IMPRO Amsterdam 2017: Day 4: Quinta-feira
By Peter More
Backstage at festivals the atmosphere is nearly always of excitement. Sometimes towards the end, it’s exhaustion mixed with excitement, but mostly it’s excitement. Every year at IMPRO Amsterdam, the back-stage snacks get more elaborate than the year before. By 2024 there will be meals served by a butler.*
(* – probably not.)
The first show off the night was Cage of Fools which is a hosted show of short games with intermediate chats with the players. It somehow reminded me of the short-lived British TV improv show Fast and Loose.
In between games the host, Rod Ben Zeev, asked them questions about relationships. It was a nice chance to get to know something about the festival cast, or half the cast, although it was the bit that was more hit and miss than the games. By now, the cast is working well together and the show had some great moments. Something different than what normally happens at the festival these days.
After the break, we were treated to Impro Fado, a format by Portuguese group Os Improváveis. Fado is a style of music and the word fado means “fate.” As well as 3 actors they had 2 musicians and a singer. After every scene, the musicians and singer performed a song about what had happened. The show and songs were mostly in English but with some Portuguese. We didn’t mind that. In fact, although the actors weren’t held back too much by their English, they were physical and emotional enough that we could have followed with a lot more Portuguese. The singer sung much better when singing in her mother tongue. I think partly because the Fado style is very much tied to the Portuguese language. She had a phenomenal voice, and we could have happily listened to her sing the Lisbon telephone guide.
The scenes were highly dramatic and the story was closer to tragedy than comedy, but that suits the style of the music. There was some levity, but I always feel refreshed watching a show that is not trying to be funny. And the end of the main character going back to the abusive relationship she ran away from rather than stay with the kindly man who gave her freedom was fitting the genre and, unfortunately, life.

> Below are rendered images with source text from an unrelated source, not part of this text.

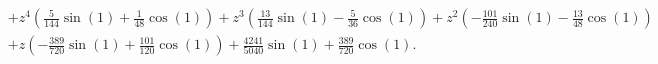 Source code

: \begin{description}
\begin{displaymath}
\begin{split}
                             &+ z^{4} \left(\frac{5}{144} \sin{\left (1 \right )} + \frac{1}{48} \cos{\left (1 \right )}\right) + z^{3} \left(\frac{13}{144} \sin{\left (1 \right )} - \frac{5}{36} \cos{\left (1 \right )}\right) + z^{2} \left(- \frac{101}{240} \sin{\left (1 \right )} - \frac{13}{48} \cos{\left (1 \right )}\right) \\
                             &+ z \left(- \frac{389}{720} \sin{\left (1 \right )} + \frac{101}{120} \cos{\left (1 \right )}\right) + \frac{4241}{5040} \sin{\left (1 \right )} + \frac{389}{720} \cos{\left (1 \right )}.
    \end{split}
\end{displaymath}
\end{description}
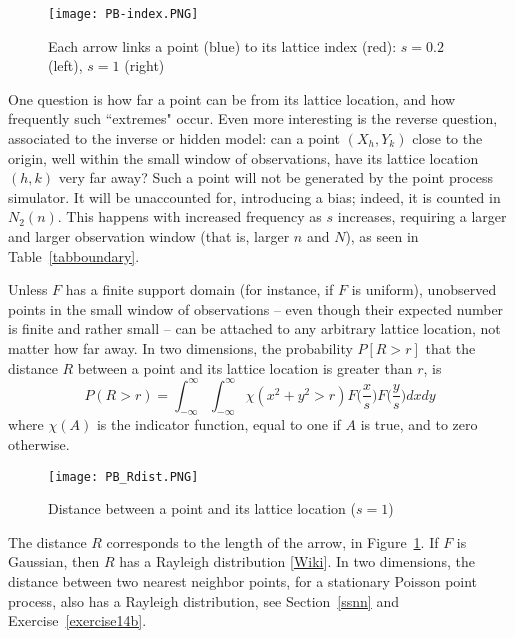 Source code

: \documentclass[10pt]{article}
\begin{document}
 
\begin{figure}[H]
\centering
\texttt{[image: PB-index.PNG]}
\caption{Each arrow links a point (blue) to its lattice index (red): $s=0.2$ (left), $s=1$ (right)}
\label{fig:index}
\end{figure}

One question is how far a point can be from its lattice location, and how frequently such ``extremes" occur. Even more interesting is the reverse question, associated to the 
inverse or \textcolor{index}{hidden model}: can a point $(X_h,Y_k)$ close to the origin, well within the small window of observations, have its lattice location 
$(h,k)$ very far away? Such a point  will not be generated by the point process simulator. It will be unaccounted for, introducing a bias; indeed, it is counted in $N_2(n)$. This happens with increased frequency as $s$ increases, requiring a larger and larger observation window (that is, larger $n$ and $N$), as seen in Table~\ref{tabboundary}. 

Unless $F$ has a finite support domain (for instance, if $F$ is uniform), unobserved points in the small window of observations -- even though their expected number is finite and rather small -- can be attached to any arbitrary lattice location, not matter how far away. In two dimensions, the probability $P[R>r]$ that the distance $R$ between a point and its lattice location is greater than $r$, is
$$P(R>r)=\int_{-\infty}^\infty \int_{-\infty}^\infty  \chi(x^2+y^2 > r) F\Big(\frac{x}{s}\Big)F\Big(\frac{y}{s}\Big)dx dy$$
where $\chi(A)$ is the indicator function, equal to one if $A$ is true, and to zero otherwise. 

\begin{figure}%
\centering
\texttt{[image: PB\_Rdist.PNG]}
\caption{Distance between a point and its lattice location ($s=1$)}
\label{fig:index2}
\end{figure}

The distance $R$ corresponds to the length of the arrow, in Figure~\ref{fig:index}. If $F$ is Gaussian, then $R$ has a 
\textcolor{index}{Rayleigh distribution}  [\href{https://en.wikipedia.org/wiki/Rayleigh_distribution}{Wiki}]. In two dimensions, the distance between
two nearest neighbor points, for a stationary Poisson point process, also has a Rayleigh distribution, see Section~\ref{ssnn} and Exercise~\ref{exercise14b}. \\
\end{document}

Of the late night show, I saw Ohana performing Sidekicks. Ohana seems to be a sort of improv band camp and the cast or this show were a collection of improvisers from various currently European countries. Their format, Sidekicks, follows two minor characters whilst around them or behind the scenes a bigger story is played out which the just bumble through. It’s very much based on the play Rosencrantz and Guildenstern Are Dead, which follows two minor characters whilst the story of Hamlet goes on around them in the background. The 2 central characters are a basically a comedy double-act comprised of two dumbards who talk about comedic inconsequentials whilst they almost get involved with (but never quite do) the action.
It’s an ambitious plan. The show was a lot of fun and they achieved what they set out to in a broad sense. There were some funny moments and the central duo had some nice games. This is a group that has un together but does not perform a lot together. I love the concept, I do feel it would have been much stronger if the backdrop had not been comic but epic or tragic. But instead it was very often played for laughs which took away from the power of the comedy of the central duo.
I’m looking forward to more high-concept format applications next year. Personally I want to see a show based on the movie Momento that plays scenes in reverse order.